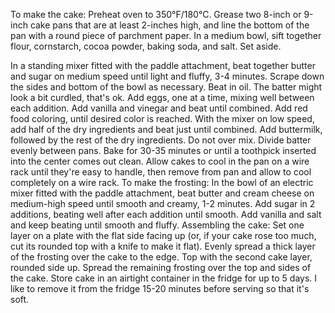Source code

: To make the cake: Preheat oven to 350°F/180°C. Grease two 8-inch or 9-inch cake pans that are at least 2-inches high, and line the bottom of the pan with a round piece of parchment paper.
In a medium bowl, sift together flour, cornstarch, cocoa powder, baking soda, and salt. Set aside.

In a standing mixer fitted with the paddle attachment, beat together butter and sugar on medium speed until light and fluffy, 3-4 minutes. Scrape down the sides and bottom of the bowl as necessary. Beat in oil. The batter might look a bit curdled, that's ok. Add eggs, one at a time, mixing well between each addition. Add vanilla and vinegar and beat until combined. Add red food coloring, until desired color is reached. With the mixer on low speed, add half of the dry ingredients and beat just until combined. Add buttermilk, followed by the rest of the dry ingredients. Do not over mix.
Divide batter evenly between pans. Bake for 30-35 minutes or until a toothpick inserted into the center comes out clean. Allow cakes to cool in the pan on a wire rack until they're easy to handle, then remove from pan and allow to cool completely on a wire rack.
To make the frosting: In the bowl of an electric mixer fitted with the paddle attachment, beat butter and cream cheese on medium-high speed until smooth and creamy, 1-2 minutes. Add sugar in 2 additions, beating well after each addition until smooth. Add vanilla and salt and keep beating until smooth and fluffy.
Assembling the cake: Set one layer on a plate with the flat side facing up (or, if your cake rose too much, cut its rounded top with a knife to make it flat). Evenly spread a thick layer of the frosting over the cake to the edge. Top with the second cake layer, rounded side up. Spread the remaining frosting over the top and sides of the cake.
Store cake in an airtight container in the fridge for up to 5 days. I like to remove it from the fridge 15-20 minutes before serving so that it's soft.
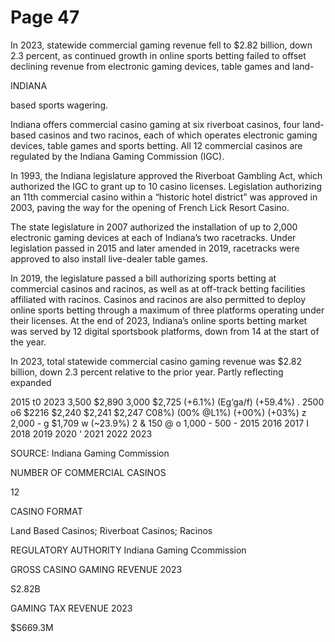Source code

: # Page 47

In 2023, statewide commercial gaming revenue fell to
$2.82 billion, down 2.3 percent, as continued growth in
online sports betting failed to offset declining revenue
from electronic gaming devices, table games and land-

INDIANA

based sports wagering.

Indiana offers commercial casino gaming at six riverboat casinos, four land-
based casinos and two racinos, each of which operates electronic gaming
devices, table games and sports betting. All 12 commercial casinos are
regulated by the Indiana Gaming Commission (IGC).

In 1993, the Indiana legislature approved the Riverboat Gambling Act, which
authorized the IGC to grant up to 10 casino licenses. Legislation authorizing an
11th commercial casino within a “historic hotel district” was approved in 2003,
paving the way for the opening of French Lick Resort Casino.

The state legislature in 2007 authorized the installation of up to 2,000
electronic gaming devices at each of Indiana’s two racetracks. Under legislation
passed in 2015 and later amended in 2019, racetracks were approved to also
install live-dealer table games.

In 2019, the legislature passed a bill authorizing sports betting at commercial
casinos and racinos, as well as at off-track betting facilities affiliated with
racinos. Casinos and racinos are also permitted to deploy online sports betting
through a maximum of three platforms operating under their licenses. At the
end of 2023, Indiana’s online sports betting market was served by 12 digital
sportsbook platforms, down from 14 at the start of the year.

In 2023, total statewide commercial casino gaming revenue was $2.82
billion, down 2.3 percent relative to the prior year. Partly reflecting expanded

2015 t0 2023
3,500
$2,890
3,000 $2,725 (+6.1%) (Eg‘ga/f)
(+59.4%) .
2500 o6 $2216 $2,240 $2,241 $2,247
C08%)  (00%  @L1%)  (+00%)  (+03%)
z 2,000 -
g $1,709
w (~23.9%)
2
& 150
@
o
1,000 -
500 -
2015 2016 2017 I 2018 2019 2020 ‘ 2021 2022 2023

SOURCE: Indiana Gaming Commission

NUMBER OF COMMERCIAL CASINOS

12

CASINO FORMAT

Land Based Casinos;
Riverboat Casinos;
Racinos

REGULATORY AUTHORITY
Indiana Gaming
Ccommission

GROSS CASINO GAMING REVENUE 2023

S2.82B

GAMING TAX REVENUE 2023

$S669.3M

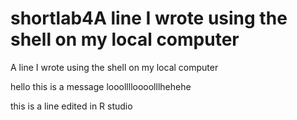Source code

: # shortlab4A line I wrote using the shell on my local computer
A line I wrote using the shell on my local computer

hello this is a message looolllloooolllhehehe

this is a line edited in R studio


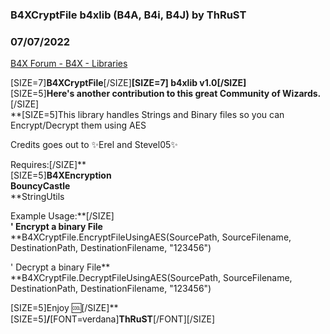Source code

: ### B4XCryptFile b4xlib (B4A, B4i, B4J) by ThRuST
### 07/07/2022
[B4X Forum - B4X - Libraries](https://www.b4x.com/android/forum/threads/141629/)

[SIZE=7]**B4XCryptFile**[/SIZE]**[SIZE=7] b4xlib v1.0[/SIZE]**  
[SIZE=5]**Here's another contribution to this great Community of Wizards.**[/SIZE]  
**[SIZE=5]This library handles Strings and Binary files so you can Encrypt/Decrypt them using AES  
  
Credits goes out to ✨Erel and Stevel05✨  
  
Requires:[/SIZE]**  
[SIZE=5]**B4XEncryption**  
**BouncyCastle**  
**StringUtils  
  
Example Usage:**[/SIZE]  
**' Encrypt a binary File**  
 **B4XCryptFile.EncryptFileUsingAES(SourcePath, SourceFilename, DestinationPath, DestinationFilename, "123456")  
  
' Decrypt a binary File**  
 **B4XCryptFile.DecryptFileUsingAES(SourcePath, SourceFilename, DestinationPath, DestinationFilename, "123456")  
  
  
[SIZE=5]Enjoy :cool:[/SIZE]**  
[SIZE=5]**/**[FONT=verdana]**ThRuST**[/FONT][/SIZE]
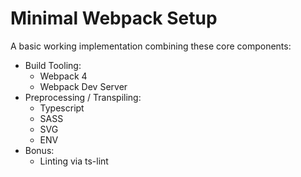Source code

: # Minimal Webpack Setup
A basic working implementation combining these core components:
- Build Tooling:
  + Webpack 4
  + Webpack Dev Server
- Preprocessing / Transpiling:
  + Typescript
  + SASS
  + SVG
  + ENV
- Bonus:
  + Linting via ts-lint
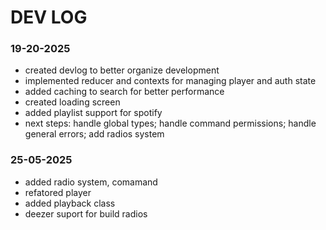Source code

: # DEV LOG

### 19-20-2025
- created devlog to better organize development
- implemented reducer and contexts for managing player and auth state
- added caching to search for better performance
- created loading screen
- added playlist support for spotify
- next steps: handle global types; handle command permissions; handle general errors; add radios system

### 25-05-2025
- added radio system, comamand
- refatored player
- added playback class
- deezer suport for build radios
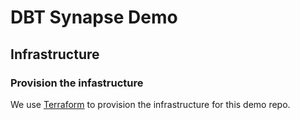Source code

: # DBT Synapse Demo

## Infrastructure

### Provision the infastructure

We use [Terraform](https://www.terraform.io/) to provision the infrastructure
for this demo repo. 
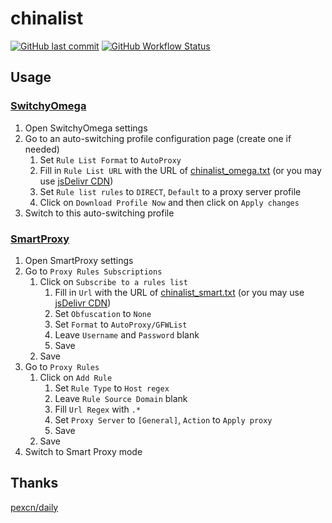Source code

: # chinalist
[![GitHub last commit](https://img.shields.io/github/last-commit/Rongronggg9/chinalist?label=updated)](https://github.com/Rongronggg9/chinalist/commits)
[![GitHub Workflow Status](https://img.shields.io/github/actions/workflow/status/Rongronggg9/chinalist/update-chinalist.yml)](https://github.com/Rongronggg9/chinalist/actions/workflows/update-chinalist.yml)

## Usage
### [SwitchyOmega](https://github.com/FelisCatus/SwitchyOmega)
1. Open SwitchyOmega settings
1. Go to an auto-switching profile configuration page (create one if needed)
    1. Set `Rule List Format` to `AutoProxy`
    1. Fill in `Rule List URL` with the URL of [chinalist_omega.txt](https://raw.githubusercontent.com/Rongronggg9/chinalist/main/chinalist_omega.txt) 
    (or you may use [jsDelivr CDN](https://cdn.jsdelivr.net/gh/Rongronggg9/chinalist@latest/chinalist_omega.txt))
    1. Set `Rule list rules` to `DIRECT`, `Default` to a proxy server profile
    1. Click on `Download Profile Now` and then click on `Apply changes`
1. Switch to this auto-switching profile

### [SmartProxy](https://github.com/salarcode/SmartProxy)
1. Open SmartProxy settings
1. Go to `Proxy Rules Subscriptions`
    1. Click on `Subscribe to a rules list`
        1. Fill in `Url` with the URL of [chinalist_smart.txt](https://raw.githubusercontent.com/Rongronggg9/chinalist/main/chinalist_smart.txt) 
        (or you may use [jsDelivr CDN](https://cdn.jsdelivr.net/gh/Rongronggg9/chinalist@latest/chinalist_smart.txt))
        1. Set `Obfuscation` to `None`
        1. Set `Format` to `AutoProxy/GFWList`
        1. Leave `Username` and `Password` blank
        1. Save
    1. Save
1. Go to `Proxy Rules`
    1. Click on `Add Rule`
        1. Set `Rule Type` to `Host regex`
        1. Leave `Rule Source Domain` blank
        1. Fill `Url Regex` with `.*`
        1. Set `Proxy Server` to `[General]`, `Action` to `Apply proxy`
        1. Save
    1. Save
1. Switch to Smart Proxy mode


## Thanks
[pexcn/daily](https://github.com/pexcn/daily)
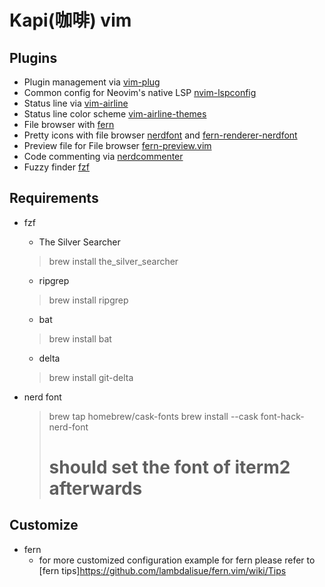 # Kapi(咖啡) vim

## Plugins

- Plugin management via [vim-plug](https://github.com/junegunn/vim-plug)
- Common config for Neovim's native LSP [nvim-lspconfig](https://github.com/neovim/nvim-lspconfig)
- Status line via [vim-airline](https://github.com/vim-airline/vim-airline)
- Status line color scheme [vim-airline-themes](https://github.com/vim-airline/vim-airline-themes)
- File browser with [fern](https://github.com/lambdalisue/fern.vim)
- Pretty icons with file browser [nerdfont](https://github.com/lambdalisue/nerdfont.vim) and [fern-renderer-nerdfont](https://github.com/lambdalisue/fern-renderer-nerdfont.vim)
- Preview file for File browser [fern-preview.vim](https://github.com/yuki-yano/fern-preview.vim)
- Code commenting via [nerdcommenter](https://github.com/preservim/nerdcommenter)
- Fuzzy finder [fzf](https://github.com/junegunn/fzf)

## Requirements

- fzf
    - The Silver Searcher
    > brew install the_silver_searcher

    - ripgrep
    > brew install ripgrep

    - bat
    > brew install bat

    - delta
    > brew install git-delta

- nerd font
    > brew tap homebrew/cask-fonts
    > brew install --cask font-hack-nerd-font
    > # should set the font of iterm2 afterwards

## Customize

- fern 
    - for more customized configuration example for fern please refer to [fern tips]https://github.com/lambdalisue/fern.vim/wiki/Tips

## What is expected
The expected output is the lines from the one holding "- Preview file" through the last line of the data, exactly as they appear, with nothing before or after.

## Exercise output
- Preview file for File browser [fern-preview.vim](https://github.com/yuki-yano/fern-preview.vim)
- Code commenting via [nerdcommenter](https://github.com/preservim/nerdcommenter)
- Fuzzy finder [fzf](https://github.com/junegunn/fzf)

## Requirements

- fzf
    - The Silver Searcher
    > brew install the_silver_searcher

    - ripgrep
    > brew install ripgrep

    - bat
    > brew install bat

    - delta
    > brew install git-delta

- nerd font
    > brew tap homebrew/cask-fonts
    > brew install --cask font-hack-nerd-font
    > # should set the font of iterm2 afterwards

## Customize

- fern 
    - for more customized configuration example for fern please refer to [fern tips]https://github.com/lambdalisue/fern.vim/wiki/Tips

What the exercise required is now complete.